THE INPUT →

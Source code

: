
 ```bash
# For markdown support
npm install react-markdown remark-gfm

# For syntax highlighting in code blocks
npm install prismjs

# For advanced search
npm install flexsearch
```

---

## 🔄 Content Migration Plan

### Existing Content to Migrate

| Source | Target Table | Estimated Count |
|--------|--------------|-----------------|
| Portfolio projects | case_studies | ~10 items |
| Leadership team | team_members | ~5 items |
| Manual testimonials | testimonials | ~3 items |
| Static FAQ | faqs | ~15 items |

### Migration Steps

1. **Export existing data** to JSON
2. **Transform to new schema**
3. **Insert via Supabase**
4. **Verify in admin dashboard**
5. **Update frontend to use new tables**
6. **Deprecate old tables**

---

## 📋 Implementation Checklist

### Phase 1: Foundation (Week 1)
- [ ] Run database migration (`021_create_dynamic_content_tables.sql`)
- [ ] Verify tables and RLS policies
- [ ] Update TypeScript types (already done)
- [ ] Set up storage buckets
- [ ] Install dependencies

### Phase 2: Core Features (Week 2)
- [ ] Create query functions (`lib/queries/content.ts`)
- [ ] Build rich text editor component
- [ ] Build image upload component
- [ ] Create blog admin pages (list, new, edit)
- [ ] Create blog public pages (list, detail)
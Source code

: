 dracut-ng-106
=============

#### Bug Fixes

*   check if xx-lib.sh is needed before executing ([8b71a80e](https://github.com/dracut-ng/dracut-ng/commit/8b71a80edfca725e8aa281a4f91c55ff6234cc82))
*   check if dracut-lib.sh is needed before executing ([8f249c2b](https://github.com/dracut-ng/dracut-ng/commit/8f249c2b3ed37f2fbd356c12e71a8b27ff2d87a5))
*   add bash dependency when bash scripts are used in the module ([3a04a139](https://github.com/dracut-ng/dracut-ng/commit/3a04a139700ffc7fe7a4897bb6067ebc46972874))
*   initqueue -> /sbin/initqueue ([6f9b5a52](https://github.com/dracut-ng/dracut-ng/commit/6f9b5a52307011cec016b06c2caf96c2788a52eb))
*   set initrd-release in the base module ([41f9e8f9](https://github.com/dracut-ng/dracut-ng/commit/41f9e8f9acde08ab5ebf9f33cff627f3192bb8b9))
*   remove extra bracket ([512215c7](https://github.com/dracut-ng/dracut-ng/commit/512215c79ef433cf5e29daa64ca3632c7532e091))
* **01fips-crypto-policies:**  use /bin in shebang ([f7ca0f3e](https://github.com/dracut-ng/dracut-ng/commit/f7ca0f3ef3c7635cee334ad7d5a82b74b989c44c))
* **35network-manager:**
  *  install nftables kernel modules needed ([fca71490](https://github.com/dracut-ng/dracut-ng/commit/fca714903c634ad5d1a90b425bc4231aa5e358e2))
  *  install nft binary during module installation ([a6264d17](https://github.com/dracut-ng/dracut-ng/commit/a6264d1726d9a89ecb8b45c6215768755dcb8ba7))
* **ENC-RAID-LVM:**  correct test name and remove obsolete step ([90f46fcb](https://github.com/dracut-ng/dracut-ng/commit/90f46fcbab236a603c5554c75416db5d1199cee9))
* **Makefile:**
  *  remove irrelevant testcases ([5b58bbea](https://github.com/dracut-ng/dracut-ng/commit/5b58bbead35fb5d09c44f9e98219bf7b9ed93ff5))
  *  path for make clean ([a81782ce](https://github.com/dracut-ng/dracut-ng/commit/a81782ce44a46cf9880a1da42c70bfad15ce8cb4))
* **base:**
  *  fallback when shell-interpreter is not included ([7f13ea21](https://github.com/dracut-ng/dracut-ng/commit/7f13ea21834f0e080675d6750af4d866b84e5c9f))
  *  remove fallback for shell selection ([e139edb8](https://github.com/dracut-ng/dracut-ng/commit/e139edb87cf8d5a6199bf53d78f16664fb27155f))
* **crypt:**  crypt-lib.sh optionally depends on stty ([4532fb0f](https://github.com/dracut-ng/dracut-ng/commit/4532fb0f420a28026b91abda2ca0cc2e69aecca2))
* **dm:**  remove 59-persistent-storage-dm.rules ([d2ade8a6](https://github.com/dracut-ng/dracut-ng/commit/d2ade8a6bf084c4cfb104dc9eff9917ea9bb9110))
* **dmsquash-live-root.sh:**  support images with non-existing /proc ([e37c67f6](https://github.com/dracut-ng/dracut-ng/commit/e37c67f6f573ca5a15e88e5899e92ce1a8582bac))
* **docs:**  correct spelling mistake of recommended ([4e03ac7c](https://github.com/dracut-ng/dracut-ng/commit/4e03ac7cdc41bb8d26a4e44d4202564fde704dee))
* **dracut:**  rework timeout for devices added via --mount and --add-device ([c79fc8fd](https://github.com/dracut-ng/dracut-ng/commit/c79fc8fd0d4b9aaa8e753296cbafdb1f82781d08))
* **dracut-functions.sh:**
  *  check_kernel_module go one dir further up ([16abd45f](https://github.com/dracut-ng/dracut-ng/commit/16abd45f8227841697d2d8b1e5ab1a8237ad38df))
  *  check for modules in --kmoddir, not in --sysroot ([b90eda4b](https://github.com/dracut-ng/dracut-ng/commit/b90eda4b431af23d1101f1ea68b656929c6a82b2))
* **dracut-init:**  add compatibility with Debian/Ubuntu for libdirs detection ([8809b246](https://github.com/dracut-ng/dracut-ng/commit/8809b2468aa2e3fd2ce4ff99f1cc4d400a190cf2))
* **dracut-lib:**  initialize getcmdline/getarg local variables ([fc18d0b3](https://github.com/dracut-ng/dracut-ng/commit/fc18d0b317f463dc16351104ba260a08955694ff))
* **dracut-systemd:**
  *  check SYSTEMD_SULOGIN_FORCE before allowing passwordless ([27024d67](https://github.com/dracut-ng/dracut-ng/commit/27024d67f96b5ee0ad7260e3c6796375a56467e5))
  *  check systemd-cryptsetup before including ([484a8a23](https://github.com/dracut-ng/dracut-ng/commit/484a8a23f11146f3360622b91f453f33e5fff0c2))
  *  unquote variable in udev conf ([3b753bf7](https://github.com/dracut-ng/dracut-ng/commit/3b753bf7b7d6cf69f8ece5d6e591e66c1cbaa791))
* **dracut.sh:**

EXERCISE PROMPT → In the records above, collect each line with "Phase".

RESPONSE BELOW →
### Phase 1: Foundation (Week 1)
### Phase 2: Core Features (Week 2)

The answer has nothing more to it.